Your task: Where does the word "name" show up in the data? Please find each such line and copy it.

§

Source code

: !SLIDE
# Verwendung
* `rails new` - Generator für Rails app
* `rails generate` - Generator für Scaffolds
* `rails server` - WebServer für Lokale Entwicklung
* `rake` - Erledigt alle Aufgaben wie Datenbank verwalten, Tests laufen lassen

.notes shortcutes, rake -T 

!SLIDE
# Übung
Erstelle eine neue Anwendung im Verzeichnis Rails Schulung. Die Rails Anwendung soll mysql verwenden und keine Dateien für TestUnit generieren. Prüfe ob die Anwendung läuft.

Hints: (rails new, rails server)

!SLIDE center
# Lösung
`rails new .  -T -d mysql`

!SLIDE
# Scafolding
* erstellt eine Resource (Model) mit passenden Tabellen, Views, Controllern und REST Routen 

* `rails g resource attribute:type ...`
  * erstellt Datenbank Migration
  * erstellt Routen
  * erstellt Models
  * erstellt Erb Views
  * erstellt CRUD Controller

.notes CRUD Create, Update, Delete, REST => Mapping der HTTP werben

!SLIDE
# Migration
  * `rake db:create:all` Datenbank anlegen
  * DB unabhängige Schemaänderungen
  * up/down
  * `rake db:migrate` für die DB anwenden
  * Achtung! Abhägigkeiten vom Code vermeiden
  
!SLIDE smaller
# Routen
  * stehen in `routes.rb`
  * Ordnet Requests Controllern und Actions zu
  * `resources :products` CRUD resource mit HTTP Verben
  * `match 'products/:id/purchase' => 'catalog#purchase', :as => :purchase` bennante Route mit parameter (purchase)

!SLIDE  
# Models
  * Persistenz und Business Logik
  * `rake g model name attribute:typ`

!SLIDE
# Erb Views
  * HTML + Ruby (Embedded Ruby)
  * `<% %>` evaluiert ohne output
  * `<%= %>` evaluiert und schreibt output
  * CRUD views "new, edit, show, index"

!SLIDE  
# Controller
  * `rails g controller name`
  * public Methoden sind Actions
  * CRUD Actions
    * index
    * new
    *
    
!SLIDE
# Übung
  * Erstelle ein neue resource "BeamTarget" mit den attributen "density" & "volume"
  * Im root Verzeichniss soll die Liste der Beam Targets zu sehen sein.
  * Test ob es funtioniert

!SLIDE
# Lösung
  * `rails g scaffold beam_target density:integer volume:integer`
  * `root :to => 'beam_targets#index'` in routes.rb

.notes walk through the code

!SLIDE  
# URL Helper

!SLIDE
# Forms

§

Solution to the exercise:
  * `rake g model name attribute:typ`
  * `rails g controller name`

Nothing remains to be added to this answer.